Knowledge Bank tutorial complete code
import dataiku
from langchain_community.document_loaders import PyPDFLoader
from langchain.text_splitter import CharacterTextSplitter
from langchain.chains.question_answering import load_qa_chain


# Creating your Knowledge Bank
KB_NAME = ""
EMBED_LLM_ID = ""

client = dataiku.api_client()
project = client.get_default_project()
dss_kb = project.create_knowledge_bank(KB_NAME, "CHROMA", EMBED_LLM_ID)

# Adding embeded content to your Knowledge Bank
FILE_URL = "https://bit.ly/GEP-Jan-2024" # Update as needed

loader = PyPDFLoader(FILE_URL)
documents = []
async for page in loader.alazy_load():
    documents.append(page)

CHUNK_SIZE = 1000
CHUNK_OVERLAP = 100
splitter = CharacterTextSplitter(chunk_size=CHUNK_SIZE,
                                 separator='\n',
                                 chunk_overlap=CHUNK_OVERLAP,
                                 length_function=len)
chunked_documents = splitter.split_documents(documents)
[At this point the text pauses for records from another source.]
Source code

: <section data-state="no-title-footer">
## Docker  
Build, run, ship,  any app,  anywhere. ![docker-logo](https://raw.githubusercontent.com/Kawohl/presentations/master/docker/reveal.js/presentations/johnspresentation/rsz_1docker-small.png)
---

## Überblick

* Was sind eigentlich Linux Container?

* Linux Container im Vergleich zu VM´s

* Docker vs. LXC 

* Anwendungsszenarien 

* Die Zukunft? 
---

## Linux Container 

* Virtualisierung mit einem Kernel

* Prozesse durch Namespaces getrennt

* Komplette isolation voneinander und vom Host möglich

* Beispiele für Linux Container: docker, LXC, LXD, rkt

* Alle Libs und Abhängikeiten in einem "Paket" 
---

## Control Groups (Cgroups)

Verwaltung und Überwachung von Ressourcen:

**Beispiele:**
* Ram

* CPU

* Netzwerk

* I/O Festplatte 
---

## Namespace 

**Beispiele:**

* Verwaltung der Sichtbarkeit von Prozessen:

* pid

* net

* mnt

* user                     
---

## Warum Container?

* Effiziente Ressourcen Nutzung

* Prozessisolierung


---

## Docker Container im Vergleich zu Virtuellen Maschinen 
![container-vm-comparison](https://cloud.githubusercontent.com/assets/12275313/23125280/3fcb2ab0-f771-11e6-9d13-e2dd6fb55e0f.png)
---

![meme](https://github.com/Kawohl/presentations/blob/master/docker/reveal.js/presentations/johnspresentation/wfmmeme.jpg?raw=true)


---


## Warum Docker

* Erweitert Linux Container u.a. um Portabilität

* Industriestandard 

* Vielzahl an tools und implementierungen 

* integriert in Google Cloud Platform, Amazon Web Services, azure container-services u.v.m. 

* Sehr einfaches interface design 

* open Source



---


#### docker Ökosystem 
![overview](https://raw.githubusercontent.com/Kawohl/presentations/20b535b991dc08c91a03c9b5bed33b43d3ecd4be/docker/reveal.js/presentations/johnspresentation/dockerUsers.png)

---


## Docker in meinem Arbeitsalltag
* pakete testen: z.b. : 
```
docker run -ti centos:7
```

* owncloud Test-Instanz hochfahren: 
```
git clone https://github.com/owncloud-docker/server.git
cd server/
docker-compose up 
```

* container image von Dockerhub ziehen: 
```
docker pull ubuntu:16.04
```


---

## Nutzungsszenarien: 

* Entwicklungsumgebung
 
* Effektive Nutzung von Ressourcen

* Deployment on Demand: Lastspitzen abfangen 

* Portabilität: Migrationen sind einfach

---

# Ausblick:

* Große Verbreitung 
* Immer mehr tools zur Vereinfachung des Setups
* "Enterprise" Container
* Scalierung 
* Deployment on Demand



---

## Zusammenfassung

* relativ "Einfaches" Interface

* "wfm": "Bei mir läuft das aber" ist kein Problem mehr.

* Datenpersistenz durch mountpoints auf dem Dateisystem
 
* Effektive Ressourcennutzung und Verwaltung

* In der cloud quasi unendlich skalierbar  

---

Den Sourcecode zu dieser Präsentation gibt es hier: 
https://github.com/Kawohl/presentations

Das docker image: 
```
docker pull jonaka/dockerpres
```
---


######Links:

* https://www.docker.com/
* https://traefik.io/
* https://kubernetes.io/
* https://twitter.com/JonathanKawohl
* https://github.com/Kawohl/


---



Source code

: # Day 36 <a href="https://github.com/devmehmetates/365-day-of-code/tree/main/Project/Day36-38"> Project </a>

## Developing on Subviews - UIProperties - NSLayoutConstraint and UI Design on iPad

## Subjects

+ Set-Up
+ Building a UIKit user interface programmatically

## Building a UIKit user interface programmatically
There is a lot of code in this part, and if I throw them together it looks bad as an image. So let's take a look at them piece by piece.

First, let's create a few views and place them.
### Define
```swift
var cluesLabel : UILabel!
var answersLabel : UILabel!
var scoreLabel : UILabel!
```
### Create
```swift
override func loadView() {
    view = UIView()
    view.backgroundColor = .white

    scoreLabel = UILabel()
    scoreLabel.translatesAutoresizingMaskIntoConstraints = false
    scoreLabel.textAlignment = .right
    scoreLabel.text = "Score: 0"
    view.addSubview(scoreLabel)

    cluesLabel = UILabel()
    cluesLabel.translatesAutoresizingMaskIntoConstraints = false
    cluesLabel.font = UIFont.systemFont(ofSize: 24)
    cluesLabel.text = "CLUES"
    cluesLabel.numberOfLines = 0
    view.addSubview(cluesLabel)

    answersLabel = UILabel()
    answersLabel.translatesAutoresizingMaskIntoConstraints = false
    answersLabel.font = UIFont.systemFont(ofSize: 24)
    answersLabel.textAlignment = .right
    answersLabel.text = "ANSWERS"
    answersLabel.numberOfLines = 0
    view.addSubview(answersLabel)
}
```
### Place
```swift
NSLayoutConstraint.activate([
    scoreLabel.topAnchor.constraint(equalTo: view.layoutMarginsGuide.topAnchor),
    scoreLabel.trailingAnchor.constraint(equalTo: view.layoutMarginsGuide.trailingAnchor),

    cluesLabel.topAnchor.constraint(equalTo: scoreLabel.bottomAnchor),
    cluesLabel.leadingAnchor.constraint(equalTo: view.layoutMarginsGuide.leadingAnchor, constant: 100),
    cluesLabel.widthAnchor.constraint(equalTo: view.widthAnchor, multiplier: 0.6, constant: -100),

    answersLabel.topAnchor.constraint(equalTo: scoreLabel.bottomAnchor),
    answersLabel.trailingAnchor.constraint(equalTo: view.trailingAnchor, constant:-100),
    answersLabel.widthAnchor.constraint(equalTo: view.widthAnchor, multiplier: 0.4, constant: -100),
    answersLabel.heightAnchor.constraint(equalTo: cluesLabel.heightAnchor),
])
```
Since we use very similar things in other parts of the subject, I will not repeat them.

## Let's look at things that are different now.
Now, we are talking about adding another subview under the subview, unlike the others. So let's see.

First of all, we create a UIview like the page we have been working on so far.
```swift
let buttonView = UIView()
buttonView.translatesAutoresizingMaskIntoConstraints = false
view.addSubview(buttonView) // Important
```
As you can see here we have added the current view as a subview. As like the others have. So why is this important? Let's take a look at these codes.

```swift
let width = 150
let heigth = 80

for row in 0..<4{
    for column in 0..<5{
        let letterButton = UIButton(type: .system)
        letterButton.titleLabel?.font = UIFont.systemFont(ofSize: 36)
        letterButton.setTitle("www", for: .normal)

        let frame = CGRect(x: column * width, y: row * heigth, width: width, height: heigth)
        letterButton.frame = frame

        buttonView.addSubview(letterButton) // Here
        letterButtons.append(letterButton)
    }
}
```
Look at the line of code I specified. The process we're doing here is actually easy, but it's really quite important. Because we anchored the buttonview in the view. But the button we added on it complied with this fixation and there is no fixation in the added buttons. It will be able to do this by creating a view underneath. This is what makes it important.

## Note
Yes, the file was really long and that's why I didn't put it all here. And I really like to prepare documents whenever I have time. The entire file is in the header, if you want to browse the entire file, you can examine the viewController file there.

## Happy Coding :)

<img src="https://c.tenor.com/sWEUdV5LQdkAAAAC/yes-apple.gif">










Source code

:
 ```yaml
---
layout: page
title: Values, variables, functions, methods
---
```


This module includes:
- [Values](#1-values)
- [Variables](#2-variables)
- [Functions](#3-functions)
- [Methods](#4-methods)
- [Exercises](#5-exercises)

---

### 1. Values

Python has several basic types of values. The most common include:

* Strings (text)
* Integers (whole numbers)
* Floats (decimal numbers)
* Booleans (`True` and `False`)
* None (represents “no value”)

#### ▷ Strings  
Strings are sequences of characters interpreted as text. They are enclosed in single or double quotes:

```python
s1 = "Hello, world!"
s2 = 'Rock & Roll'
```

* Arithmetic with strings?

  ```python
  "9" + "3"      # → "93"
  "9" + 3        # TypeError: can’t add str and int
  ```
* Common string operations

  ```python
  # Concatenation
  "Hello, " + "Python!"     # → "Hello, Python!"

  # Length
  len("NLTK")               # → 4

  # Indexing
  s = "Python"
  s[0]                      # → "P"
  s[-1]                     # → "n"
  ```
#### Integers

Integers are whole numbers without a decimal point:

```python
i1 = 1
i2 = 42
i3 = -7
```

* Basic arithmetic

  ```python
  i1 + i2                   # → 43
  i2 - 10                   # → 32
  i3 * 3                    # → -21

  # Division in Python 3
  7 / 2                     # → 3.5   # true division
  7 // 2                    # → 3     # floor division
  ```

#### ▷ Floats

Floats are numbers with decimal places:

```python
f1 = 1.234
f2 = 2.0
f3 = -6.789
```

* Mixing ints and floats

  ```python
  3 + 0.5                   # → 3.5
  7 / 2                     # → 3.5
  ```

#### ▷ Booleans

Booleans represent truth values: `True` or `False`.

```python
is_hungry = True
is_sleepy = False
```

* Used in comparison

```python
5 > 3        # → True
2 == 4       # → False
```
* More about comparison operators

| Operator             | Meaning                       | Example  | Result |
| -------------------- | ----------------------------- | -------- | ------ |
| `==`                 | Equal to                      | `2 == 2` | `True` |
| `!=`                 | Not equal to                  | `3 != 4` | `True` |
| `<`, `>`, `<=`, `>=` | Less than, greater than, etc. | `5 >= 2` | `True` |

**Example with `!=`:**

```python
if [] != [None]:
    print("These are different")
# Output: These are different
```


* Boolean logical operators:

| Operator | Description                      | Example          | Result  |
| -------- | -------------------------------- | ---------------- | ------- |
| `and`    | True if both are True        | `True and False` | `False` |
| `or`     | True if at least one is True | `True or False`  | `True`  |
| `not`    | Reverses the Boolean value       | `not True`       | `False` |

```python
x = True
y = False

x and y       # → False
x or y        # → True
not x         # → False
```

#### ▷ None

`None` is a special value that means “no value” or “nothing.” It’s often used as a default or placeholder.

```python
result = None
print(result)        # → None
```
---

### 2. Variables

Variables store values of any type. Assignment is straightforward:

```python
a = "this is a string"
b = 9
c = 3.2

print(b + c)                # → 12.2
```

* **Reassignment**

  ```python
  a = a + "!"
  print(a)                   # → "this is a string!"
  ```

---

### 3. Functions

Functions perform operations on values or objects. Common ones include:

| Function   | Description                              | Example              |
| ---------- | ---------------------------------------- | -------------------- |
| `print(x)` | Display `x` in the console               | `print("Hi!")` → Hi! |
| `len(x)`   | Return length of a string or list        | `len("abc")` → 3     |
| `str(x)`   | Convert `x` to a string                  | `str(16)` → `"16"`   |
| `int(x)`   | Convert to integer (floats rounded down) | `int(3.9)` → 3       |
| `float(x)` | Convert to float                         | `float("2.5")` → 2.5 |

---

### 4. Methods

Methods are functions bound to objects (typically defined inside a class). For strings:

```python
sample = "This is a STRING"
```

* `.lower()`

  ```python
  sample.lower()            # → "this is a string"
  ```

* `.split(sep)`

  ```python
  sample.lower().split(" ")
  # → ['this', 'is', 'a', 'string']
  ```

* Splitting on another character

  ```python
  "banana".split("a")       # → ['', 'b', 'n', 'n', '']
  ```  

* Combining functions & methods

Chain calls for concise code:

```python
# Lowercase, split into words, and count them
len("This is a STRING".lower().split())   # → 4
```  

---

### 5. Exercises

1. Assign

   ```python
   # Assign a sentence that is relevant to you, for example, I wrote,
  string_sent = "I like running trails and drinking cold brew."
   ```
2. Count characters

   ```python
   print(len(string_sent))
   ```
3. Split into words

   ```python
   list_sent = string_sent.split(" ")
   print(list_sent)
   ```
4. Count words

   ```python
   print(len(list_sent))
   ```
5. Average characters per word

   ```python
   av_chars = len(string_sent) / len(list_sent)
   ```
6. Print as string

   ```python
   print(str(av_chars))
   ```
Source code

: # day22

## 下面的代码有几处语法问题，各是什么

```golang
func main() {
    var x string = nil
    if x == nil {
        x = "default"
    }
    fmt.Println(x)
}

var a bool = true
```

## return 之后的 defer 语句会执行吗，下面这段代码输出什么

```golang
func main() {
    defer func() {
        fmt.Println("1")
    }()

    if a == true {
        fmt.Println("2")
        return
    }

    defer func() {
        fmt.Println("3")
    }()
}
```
kb_core = dss_kb.as_core_knowledge_bank()

with kb_core.get_writer() as writer:
    langchain_vs = writer.as_langchain_vectorstore()
    langchain_vs.add_documents(chunked_documents)

# Query a LLM with improved context from your Knowledge Bank
LLM_ID = ""  # Fill with your LLM-Mesh id

vector_store = kb_core.as_langchain_vectorstore()
llm = project.get_llm(llm_id=LLM_ID).as_langchain_chat_model()

# Create the question answering chain
chain = load_qa_chain(llm, chain_type="stuff")
query = "What will inflation in Europe look like and why?"
search_results = vector_store.similarity_search(query)

# ⚡ Get the results ⚡
resp = chain({"input_documents":search_results, "question": query})
print(resp["output_text"])

Reference documentation#

Classes#

dataikuapi.DSSClient(host[, api_key, ...])

Entry point for the DSS API client

dataikuapi.dss.knowledgebank.DSSKnowledgeBank(...)

A handle to interact with a DSS-managed knowledge bank.

dataikuapi.dss.project.DSSProject(client, ...)

A handle to interact with a project on the DSS instance.

dataiku.KnowledgeBank(id[, project_key])

This is a handle to interact with a Dataiku Knowledge Bank flow object

Functions#

as_core_knowledge_bank()

Get the dataiku.KnowledgeBank object corresponding to this knowledge bank

as_langchain_chat_model(**data)

Create a langchain-compatible chat LLM object for this LLM.

as_langchain_vectorstore(**vectorstore_kwargs)

Gets this writer as a Langchain Vectorstore object

as_langchain_vectorstore(**vectorstore_kwargs)

Get the current version of this knowledge bank as a Langchain Vectorstore object.

create_knowledge_bank(name, ...[, settings])

Create a new knowledge bank in the project, and return a handle to interact with it

get_default_project()

Get a handle to the current default project, if available (i.e.

get_writer()

Gets a writer on the latest vector store files on disk.